REPUBLIKA.CO.ID, JAKARTA -- Pakar hukum dari Universitas Jenderal Soedirman (Unsoed) Purwokerto, Prof Hibnu Nugroho, menilai regulasi yang mengatur royalti perlu dipertegas agar dapat menciptakan keseimbangan yang adil bagi semua pihak. Ia menekankan bahwa perlindungan hukum yang diberikan harus jelas, tidak memberatkan, dan dapat memberikan manfaat bagi masyarakat luas pada akhirnya.
Prof Hibnu mengatakan pembuatan sebuah karya seni atau intelektual bukanlah hal yang mudah. Diperlukan pengorbanan, pemikiran, dan modal yang tidak sedikit. Jiwa dan raga seorang pencipta dicurahkan sepenuhnya untuk menghasilkan sebuah karya. Oleh karena itu, sudah sewajarnya jika negara hadir dan memberikan perlindungan hukum yang tegas terkait hak cipta dan royalti. "Negara harus hadir membuat aturan yang tegas, kapan itu royalti diberikan, kapan suatu royalti belum diberikan," ujar Prof Hibnu pada Senin (11/8/2025).

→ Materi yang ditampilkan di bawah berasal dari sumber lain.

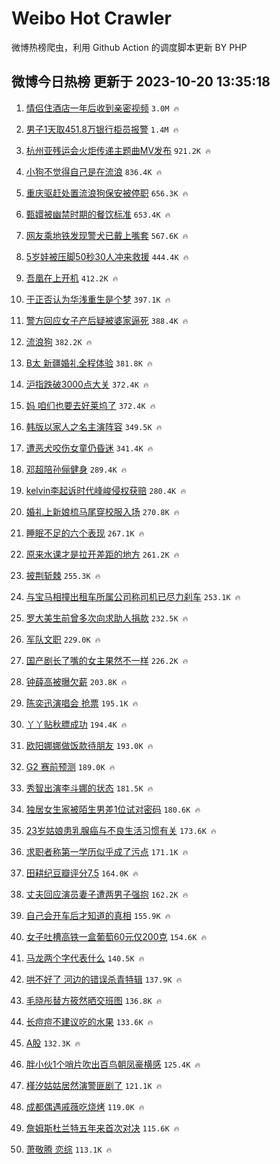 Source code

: # Weibo Hot Crawler 



微博热榜爬虫，利用 Github Action 的调度脚本更新 BY PHP 


## 微博今日热榜 更新于 2023-10-20 13:35:18 
1. [情侣住酒店一年后收到亲密视频](https://s.weibo.com/weibo?q=%23%E6%83%85%E4%BE%A3%E4%BD%8F%E9%85%92%E5%BA%97%E4%B8%80%E5%B9%B4%E5%90%8E%E6%94%B6%E5%88%B0%E4%BA%B2%E5%AF%86%E8%A7%86%E9%A2%91%23&t=31&band_rank=1&Refer=top) `3.0M 🔥` 

1. [男子1天取451.8万银行柜员报警](https://s.weibo.com/weibo?q=%23%E7%94%B7%E5%AD%901%E5%A4%A9%E5%8F%96451.8%E4%B8%87%E9%93%B6%E8%A1%8C%E6%9F%9C%E5%91%98%E6%8A%A5%E8%AD%A6%23&t=31&band_rank=2&Refer=top) `1.4M 🔥` 

1. [杭州亚残运会火炬传递主题曲MV发布](https://s.weibo.com/weibo?q=%23%E6%9D%AD%E5%B7%9E%E4%BA%9A%E6%AE%8B%E8%BF%90%E4%BC%9A%E7%81%AB%E7%82%AC%E4%BC%A0%E9%80%92%E4%B8%BB%E9%A2%98%E6%9B%B2MV%E5%8F%91%E5%B8%83%23&t=31&band_rank=3&Refer=top) `921.2K 🔥` 

1. [小狗不觉得自己是在流浪](https://s.weibo.com/weibo?q=%23%E5%B0%8F%E7%8B%97%E4%B8%8D%E8%A7%89%E5%BE%97%E8%87%AA%E5%B7%B1%E6%98%AF%E5%9C%A8%E6%B5%81%E6%B5%AA%23&t=31&band_rank=4&Refer=top) `836.4K 🔥` 

1. [重庆驱赶处置流浪狗保安被停职](https://s.weibo.com/weibo?q=%23%E9%87%8D%E5%BA%86%E9%A9%B1%E8%B5%B6%E5%A4%84%E7%BD%AE%E6%B5%81%E6%B5%AA%E7%8B%97%E4%BF%9D%E5%AE%89%E8%A2%AB%E5%81%9C%E8%81%8C%23&t=31&band_rank=5&Refer=top) `656.3K 🔥` 

1. [甄嬛被幽禁时期的餐饮标准](https://s.weibo.com/weibo?q=%23%E7%94%84%E5%AC%9B%E8%A2%AB%E5%B9%BD%E7%A6%81%E6%97%B6%E6%9C%9F%E7%9A%84%E9%A4%90%E9%A5%AE%E6%A0%87%E5%87%86%23&t=31&band_rank=6&Refer=top) `653.4K 🔥` 

1. [网友乘地铁发现警犬已戴上嘴套](https://s.weibo.com/weibo?q=%23%E7%BD%91%E5%8F%8B%E4%B9%98%E5%9C%B0%E9%93%81%E5%8F%91%E7%8E%B0%E8%AD%A6%E7%8A%AC%E5%B7%B2%E6%88%B4%E4%B8%8A%E5%98%B4%E5%A5%97%23&t=31&band_rank=7&Refer=top) `567.6K 🔥` 

1. [5岁娃被压脚50秒30人冲来救援](https://s.weibo.com/weibo?q=%235%E5%B2%81%E5%A8%83%E8%A2%AB%E5%8E%8B%E8%84%9A50%E7%A7%9230%E4%BA%BA%E5%86%B2%E6%9D%A5%E6%95%91%E6%8F%B4%23&t=31&band_rank=8&Refer=top) `444.4K 🔥` 

1. [吾凰在上开机](https://s.weibo.com/weibo?q=%23%E5%90%BE%E5%87%B0%E5%9C%A8%E4%B8%8A%E5%BC%80%E6%9C%BA%23&t=31&band_rank=9&Refer=top) `412.2K 🔥` 

1. [于正否认为华浅重生是个梦](https://s.weibo.com/weibo?q=%23%E4%BA%8E%E6%AD%A3%E5%90%A6%E8%AE%A4%E4%B8%BA%E5%8D%8E%E6%B5%85%E9%87%8D%E7%94%9F%E6%98%AF%E4%B8%AA%E6%A2%A6%23&t=31&band_rank=10&Refer=top) `397.1K 🔥` 

1. [警方回应女子产后疑被婆家逼死](https://s.weibo.com/weibo?q=%23%E8%AD%A6%E6%96%B9%E5%9B%9E%E5%BA%94%E5%A5%B3%E5%AD%90%E4%BA%A7%E5%90%8E%E7%96%91%E8%A2%AB%E5%A9%86%E5%AE%B6%E9%80%BC%E6%AD%BB%23&t=31&band_rank=11&Refer=top) `388.4K 🔥` 

1. [流浪狗](https://s.weibo.com/weibo?q=%E6%B5%81%E6%B5%AA%E7%8B%97&t=31&band_rank=12&Refer=top) `382.2K 🔥` 

1. [B太 新疆婚礼全程体验](https://s.weibo.com/weibo?q=B%E5%A4%AA%20%E6%96%B0%E7%96%86%E5%A9%9A%E7%A4%BC%E5%85%A8%E7%A8%8B%E4%BD%93%E9%AA%8C&t=31&band_rank=13&Refer=top) `381.8K 🔥` 

1. [沪指跌破3000点大关](https://s.weibo.com/weibo?q=%23%E6%B2%AA%E6%8C%87%E8%B7%8C%E7%A0%B43000%E7%82%B9%E5%A4%A7%E5%85%B3%23&t=31&band_rank=14&Refer=top) `372.4K 🔥` 

1. [妈 咱们也要去好莱坞了](https://s.weibo.com/weibo?q=%E5%A6%88%20%E5%92%B1%E4%BB%AC%E4%B9%9F%E8%A6%81%E5%8E%BB%E5%A5%BD%E8%8E%B1%E5%9D%9E%E4%BA%86&t=31&band_rank=15&Refer=top) `372.4K 🔥` 

1. [韩版以家人之名主演阵容](https://s.weibo.com/weibo?q=%23%E9%9F%A9%E7%89%88%E4%BB%A5%E5%AE%B6%E4%BA%BA%E4%B9%8B%E5%90%8D%E4%B8%BB%E6%BC%94%E9%98%B5%E5%AE%B9%23&t=31&band_rank=16&Refer=top) `349.5K 🔥` 

1. [遭恶犬咬伤女童仍昏迷](https://s.weibo.com/weibo?q=%23%E9%81%AD%E6%81%B6%E7%8A%AC%E5%92%AC%E4%BC%A4%E5%A5%B3%E7%AB%A5%E4%BB%8D%E6%98%8F%E8%BF%B7%23&t=31&band_rank=17&Refer=top) `341.4K 🔥` 

1. [邓超陪孙俪健身](https://s.weibo.com/weibo?q=%23%E9%82%93%E8%B6%85%E9%99%AA%E5%AD%99%E4%BF%AA%E5%81%A5%E8%BA%AB%23&t=31&band_rank=18&Refer=top) `289.4K 🔥` 

1. [kelvin李起诉时代峰峻侵权获赔](https://s.weibo.com/weibo?q=%23kelvin%E6%9D%8E%E8%B5%B7%E8%AF%89%E6%97%B6%E4%BB%A3%E5%B3%B0%E5%B3%BB%E4%BE%B5%E6%9D%83%E8%8E%B7%E8%B5%94%23&t=31&band_rank=19&Refer=top) `280.4K 🔥` 

1. [婚礼上新娘梳马尾穿校服入场](https://s.weibo.com/weibo?q=%23%E5%A9%9A%E7%A4%BC%E4%B8%8A%E6%96%B0%E5%A8%98%E6%A2%B3%E9%A9%AC%E5%B0%BE%E7%A9%BF%E6%A0%A1%E6%9C%8D%E5%85%A5%E5%9C%BA%23&t=31&band_rank=20&Refer=top) `270.8K 🔥` 

1. [睡眠不足的六个表现](https://s.weibo.com/weibo?q=%23%E7%9D%A1%E7%9C%A0%E4%B8%8D%E8%B6%B3%E7%9A%84%E5%85%AD%E4%B8%AA%E8%A1%A8%E7%8E%B0%23&t=31&band_rank=21&Refer=top) `267.1K 🔥` 

1. [原来水课才是拉开差距的地方](https://s.weibo.com/weibo?q=%23%E5%8E%9F%E6%9D%A5%E6%B0%B4%E8%AF%BE%E6%89%8D%E6%98%AF%E6%8B%89%E5%BC%80%E5%B7%AE%E8%B7%9D%E7%9A%84%E5%9C%B0%E6%96%B9%23&t=31&band_rank=22&Refer=top) `261.2K 🔥` 

1. [披荆斩棘](https://s.weibo.com/weibo?q=%E6%8A%AB%E8%8D%86%E6%96%A9%E6%A3%98&t=31&band_rank=23&Refer=top) `255.3K 🔥` 

1. [与宝马相撞出租车所属公司称司机已尽力刹车](https://s.weibo.com/weibo?q=%23%E4%B8%8E%E5%AE%9D%E9%A9%AC%E7%9B%B8%E6%92%9E%E5%87%BA%E7%A7%9F%E8%BD%A6%E6%89%80%E5%B1%9E%E5%85%AC%E5%8F%B8%E7%A7%B0%E5%8F%B8%E6%9C%BA%E5%B7%B2%E5%B0%BD%E5%8A%9B%E5%88%B9%E8%BD%A6%23&t=31&band_rank=24&Refer=top) `253.1K 🔥` 

1. [罗大美生前曾多次向求助人捐款](https://s.weibo.com/weibo?q=%23%E7%BD%97%E5%A4%A7%E7%BE%8E%E7%94%9F%E5%89%8D%E6%9B%BE%E5%A4%9A%E6%AC%A1%E5%90%91%E6%B1%82%E5%8A%A9%E4%BA%BA%E6%8D%90%E6%AC%BE%23&t=31&band_rank=25&Refer=top) `232.5K 🔥` 

1. [军队文职](https://s.weibo.com/weibo?q=%23%E5%86%9B%E9%98%9F%E6%96%87%E8%81%8C%23&t=31&band_rank=26&Refer=top) `229.0K 🔥` 

1. [国产剧长了嘴的女主果然不一样](https://s.weibo.com/weibo?q=%23%E5%9B%BD%E4%BA%A7%E5%89%A7%E9%95%BF%E4%BA%86%E5%98%B4%E7%9A%84%E5%A5%B3%E4%B8%BB%E6%9E%9C%E7%84%B6%E4%B8%8D%E4%B8%80%E6%A0%B7%23&t=31&band_rank=27&Refer=top) `226.2K 🔥` 

1. [钟薛高被曝欠薪](https://s.weibo.com/weibo?q=%23%E9%92%9F%E8%96%9B%E9%AB%98%E8%A2%AB%E6%9B%9D%E6%AC%A0%E8%96%AA%23&t=31&band_rank=28&Refer=top) `203.8K 🔥` 

1. [陈奕迅演唱会 抢票](https://s.weibo.com/weibo?q=%E9%99%88%E5%A5%95%E8%BF%85%E6%BC%94%E5%94%B1%E4%BC%9A%20%E6%8A%A2%E7%A5%A8&t=31&band_rank=29&Refer=top) `195.1K 🔥` 

1. [丫丫贴秋膘成功](https://s.weibo.com/weibo?q=%23%E4%B8%AB%E4%B8%AB%E8%B4%B4%E7%A7%8B%E8%86%98%E6%88%90%E5%8A%9F%23&t=31&band_rank=30&Refer=top) `194.4K 🔥` 

1. [欧阳娜娜做饭款待朋友](https://s.weibo.com/weibo?q=%23%E6%AC%A7%E9%98%B3%E5%A8%9C%E5%A8%9C%E5%81%9A%E9%A5%AD%E6%AC%BE%E5%BE%85%E6%9C%8B%E5%8F%8B%23&t=31&band_rank=31&Refer=top) `193.0K 🔥` 

1. [G2 赛前预测](https://s.weibo.com/weibo?q=G2%20%E8%B5%9B%E5%89%8D%E9%A2%84%E6%B5%8B&t=31&band_rank=32&Refer=top) `189.0K 🔥` 

1. [秀智出演李斗娜的状态](https://s.weibo.com/weibo?q=%23%E7%A7%80%E6%99%BA%E5%87%BA%E6%BC%94%E6%9D%8E%E6%96%97%E5%A8%9C%E7%9A%84%E7%8A%B6%E6%80%81%23&t=31&band_rank=33&Refer=top) `181.5K 🔥` 

1. [独居女生家被陌生男差1位试对密码](https://s.weibo.com/weibo?q=%23%E7%8B%AC%E5%B1%85%E5%A5%B3%E7%94%9F%E5%AE%B6%E8%A2%AB%E9%99%8C%E7%94%9F%E7%94%B7%E5%B7%AE1%E4%BD%8D%E8%AF%95%E5%AF%B9%E5%AF%86%E7%A0%81%23&t=31&band_rank=34&Refer=top) `180.6K 🔥` 

1. [23岁姑娘患乳腺癌与不良生活习惯有关](https://s.weibo.com/weibo?q=%2323%E5%B2%81%E5%A7%91%E5%A8%98%E6%82%A3%E4%B9%B3%E8%85%BA%E7%99%8C%E4%B8%8E%E4%B8%8D%E8%89%AF%E7%94%9F%E6%B4%BB%E4%B9%A0%E6%83%AF%E6%9C%89%E5%85%B3%23&t=31&band_rank=35&Refer=top) `173.6K 🔥` 

1. [求职者称第一学历似乎成了污点](https://s.weibo.com/weibo?q=%23%E6%B1%82%E8%81%8C%E8%80%85%E7%A7%B0%E7%AC%AC%E4%B8%80%E5%AD%A6%E5%8E%86%E4%BC%BC%E4%B9%8E%E6%88%90%E4%BA%86%E6%B1%A1%E7%82%B9%23&t=31&band_rank=36&Refer=top) `171.1K 🔥` 

1. [田耕纪豆瓣评分7.5](https://s.weibo.com/weibo?q=%23%E7%94%B0%E8%80%95%E7%BA%AA%E8%B1%86%E7%93%A3%E8%AF%84%E5%88%867.5%23&t=31&band_rank=37&Refer=top) `164.0K 🔥` 

1. [丈夫回应演员妻子遭两男子强抱](https://s.weibo.com/weibo?q=%23%E4%B8%88%E5%A4%AB%E5%9B%9E%E5%BA%94%E6%BC%94%E5%91%98%E5%A6%BB%E5%AD%90%E9%81%AD%E4%B8%A4%E7%94%B7%E5%AD%90%E5%BC%BA%E6%8A%B1%23&t=31&band_rank=38&Refer=top) `162.2K 🔥` 

1. [自己会开车后才知道的真相](https://s.weibo.com/weibo?q=%23%E8%87%AA%E5%B7%B1%E4%BC%9A%E5%BC%80%E8%BD%A6%E5%90%8E%E6%89%8D%E7%9F%A5%E9%81%93%E7%9A%84%E7%9C%9F%E7%9B%B8%23&t=31&band_rank=39&Refer=top) `155.9K 🔥` 

1. [女子吐槽高铁一盒葡萄60元仅200克](https://s.weibo.com/weibo?q=%23%E5%A5%B3%E5%AD%90%E5%90%90%E6%A7%BD%E9%AB%98%E9%93%81%E4%B8%80%E7%9B%92%E8%91%A1%E8%90%8460%E5%85%83%E4%BB%85200%E5%85%8B%23&t=31&band_rank=40&Refer=top) `154.6K 🔥` 

1. [马龙两个字代表什么](https://s.weibo.com/weibo?q=%23%E9%A9%AC%E9%BE%99%E4%B8%A4%E4%B8%AA%E5%AD%97%E4%BB%A3%E8%A1%A8%E4%BB%80%E4%B9%88%23&t=31&band_rank=41&Refer=top) `140.5K 🔥` 

1. [哄不好了 河边的错误杀青特辑](https://s.weibo.com/weibo?q=%E5%93%84%E4%B8%8D%E5%A5%BD%E4%BA%86%20%E6%B2%B3%E8%BE%B9%E7%9A%84%E9%94%99%E8%AF%AF%E6%9D%80%E9%9D%92%E7%89%B9%E8%BE%91&t=31&band_rank=42&Refer=top) `137.9K 🔥` 

1. [毛晓彤替方筱然晒交班图](https://s.weibo.com/weibo?q=%23%E6%AF%9B%E6%99%93%E5%BD%A4%E6%9B%BF%E6%96%B9%E7%AD%B1%E7%84%B6%E6%99%92%E4%BA%A4%E7%8F%AD%E5%9B%BE%23&t=31&band_rank=43&Refer=top) `136.8K 🔥` 

1. [长痘痘不建议吃的水果](https://s.weibo.com/weibo?q=%23%E9%95%BF%E7%97%98%E7%97%98%E4%B8%8D%E5%BB%BA%E8%AE%AE%E5%90%83%E7%9A%84%E6%B0%B4%E6%9E%9C%23&t=31&band_rank=44&Refer=top) `133.6K 🔥` 

1. [A股](https://s.weibo.com/weibo?q=A%E8%82%A1&t=31&band_rank=45&Refer=top) `132.3K 🔥` 

1. [胖小伙1个哨片吹出百鸟朝凤豪横感](https://s.weibo.com/weibo?q=%23%E8%83%96%E5%B0%8F%E4%BC%991%E4%B8%AA%E5%93%A8%E7%89%87%E5%90%B9%E5%87%BA%E7%99%BE%E9%B8%9F%E6%9C%9D%E5%87%A4%E8%B1%AA%E6%A8%AA%E6%84%9F%23&t=31&band_rank=46&Refer=top) `125.4K 🔥` 

1. [槿汐姑姑居然演警匪剧了](https://s.weibo.com/weibo?q=%23%E6%A7%BF%E6%B1%90%E5%A7%91%E5%A7%91%E5%B1%85%E7%84%B6%E6%BC%94%E8%AD%A6%E5%8C%AA%E5%89%A7%E4%BA%86%23&t=31&band_rank=47&Refer=top) `121.1K 🔥` 

1. [成都偶遇戚薇吃烧烤](https://s.weibo.com/weibo?q=%23%E6%88%90%E9%83%BD%E5%81%B6%E9%81%87%E6%88%9A%E8%96%87%E5%90%83%E7%83%A7%E7%83%A4%23&t=31&band_rank=48&Refer=top) `119.0K 🔥` 

1. [詹姆斯杜兰特五年来首次对决](https://s.weibo.com/weibo?q=%23%E8%A9%B9%E5%A7%86%E6%96%AF%E6%9D%9C%E5%85%B0%E7%89%B9%E4%BA%94%E5%B9%B4%E6%9D%A5%E9%A6%96%E6%AC%A1%E5%AF%B9%E5%86%B3%23&t=31&band_rank=49&Refer=top) `115.6K 🔥` 

1. [萧敬腾 恋综](https://s.weibo.com/weibo?q=%E8%90%A7%E6%95%AC%E8%85%BE%20%E6%81%8B%E7%BB%BC&t=31&band_rank=50&Refer=top) `113.1K 🔥`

Salah satu poin krusial yang disoroti oleh Prof Hibnu adalah batas waktu perlindungan hak cipta yang diatur dalam Undang-Undang Nomor 28 Tahun 2014. Dalam undang-undang tersebut, perlindungan hak cipta berlaku seumur hidup pencipta ditambah 70 tahun setelah pencipta meninggal dunia.
Menurut Prof Hibnu, batas waktu yang terlalu lama ini dapat memberatkan pengguna karya. Ia mengusulkan agar aturan tersebut dapat mencontoh Undang-Undang Nomor 20 Tahun 2016 tentang Merek dan Indikasi Geografis (MIG), di mana perlindungan merek berlaku selama 10 tahun dan dapat diperpanjang. Jika tidak diperpanjang, merek tersebut akan menjadi milik umum.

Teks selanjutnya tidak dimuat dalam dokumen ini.